My joy knows no bounds as another Amazon was on the cusps of making history in the annals of our democracy.
The fact that the woman has displayed great courage, mettle and political grit in the politics of her home state by winning decisive elections including house of reps and senate made me to have convictions that at last, Nigeria is poised for a female governor.
The fact that the woman hailed from the conservative Fulani creed from Yola South local government of Adamawa State all made the spectacle of her victory heart warming.
But as I was exuding and enjoying the feat made by the Amazon two particularly distasteful stories about the election hit me like a thunderbolt.

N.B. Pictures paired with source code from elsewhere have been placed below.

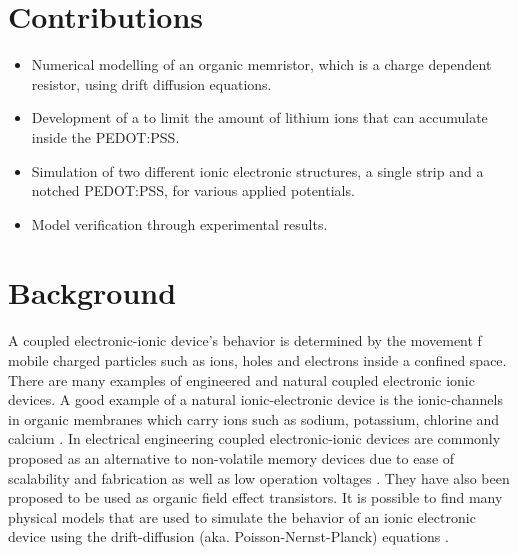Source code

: \begin{doublespace}
\section{Contributions}

\begin{itemize}
  \item Numerical modelling of an organic memristor, which is a charge dependent resistor, using drift diffusion equations.  
  \item Development of a  to  limit the amount of lithium ions that can accumulate inside the PEDOT:PSS.
  \item Simulation of two different ionic electronic structures, a single strip and a notched PEDOT:PSS, for various applied potentials.
  \item Model verification through experimental results.
\end{itemize}

\section{Background}

A coupled electronic-ionic device's behavior is determined by the movement f mobile charged particles such as ions, holes and electrons inside a confined space. There are many examples of engineered and natural coupled electronic ionic devices. A good example of a natural ionic-electronic device is the ionic-channels in organic membranes which carry ions such as sodium, potassium, chlorine and calcium \cite{electrodiff}\cite{GramacidinChannel}. In electrical engineering coupled electronic-ionic devices are commonly proposed as an alternative to non-volatile memory devices due to ease of scalability and fabrication as well as low operation voltages \cite{IonicMemoryDev}\cite{NanoScaleMemEle}. They have also been proposed to be used as organic field effect transistors\cite{OrganicFet}. It is possible to find many physical models that are used to simulate the behavior of an ionic electronic device using the drift-diffusion (aka. Poisson-Nernst-Planck) equations \cite{IonicMemoryDev}\cite{OrganicMemSim}\cite{NumericalPNP}.


\end{doublespace}
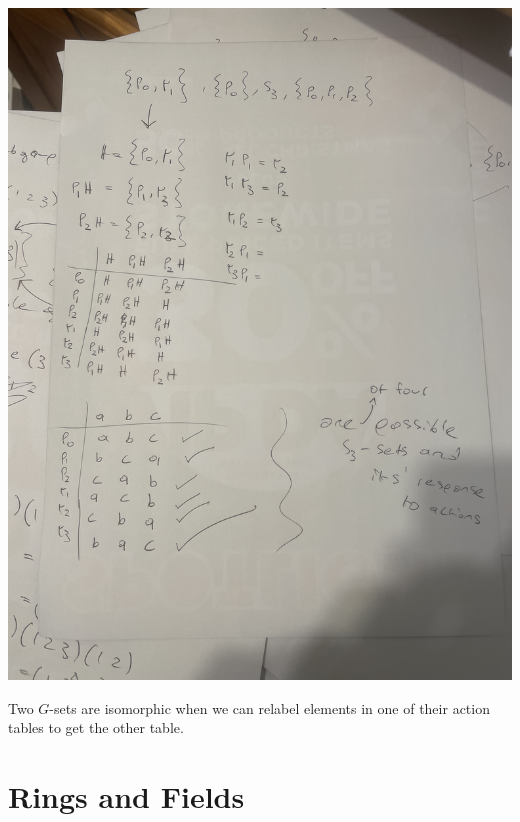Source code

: \begin{center}
\includegraphics[scale=0.3, angle=-90]{fig/IMG_7469.jpeg}
\end{center}
Two $G$-sets are isomorphic when we can relabel elements in one of their action tables to get the other table.
\newpage{}
\section*{Rings and Fields}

The first one has to do with over voting during the party primaries that returned Binani as the gubernatorial candidate of the most potent opposition political party in Adamawa State. I learnt that while 1009 delegates were accredited, the election recorded 1011 votes meaning that there was over voting.
Although this may not be the fault of Binani, the issue has the tendency of affecting her candidature as constitutional provisions stated that whenever over voting is recorded during an election, the process has to be repeated meaning a fresh party primary has to be conducted to rectify the a anomaly as the ruling People’s Democratic Party (PDP) may capitalize on the situation to invoke the courts to bar the party from participating in the general election.
The second infraction which is the most dangerous one, is the widely reported allegation that EFCC operatives caught two of Binani’s henchmen in vote buying scandal.
Section five of Nigeria’s constitution which describes vote buying as a criminal enterprise may be invoked to quash Binani’s gubernatorial ambition which may become a sore anticlimax to our quest from having the first female governor from the northeastern Nigeria.
But it is hight time the APC as a party put its acts together to save an impending disaster because unless the two issues are investigated and resolved, the party may lose its chances of participating in the gubernatorial election in 2023.
Komolafe, a human rights activist writes from Yola.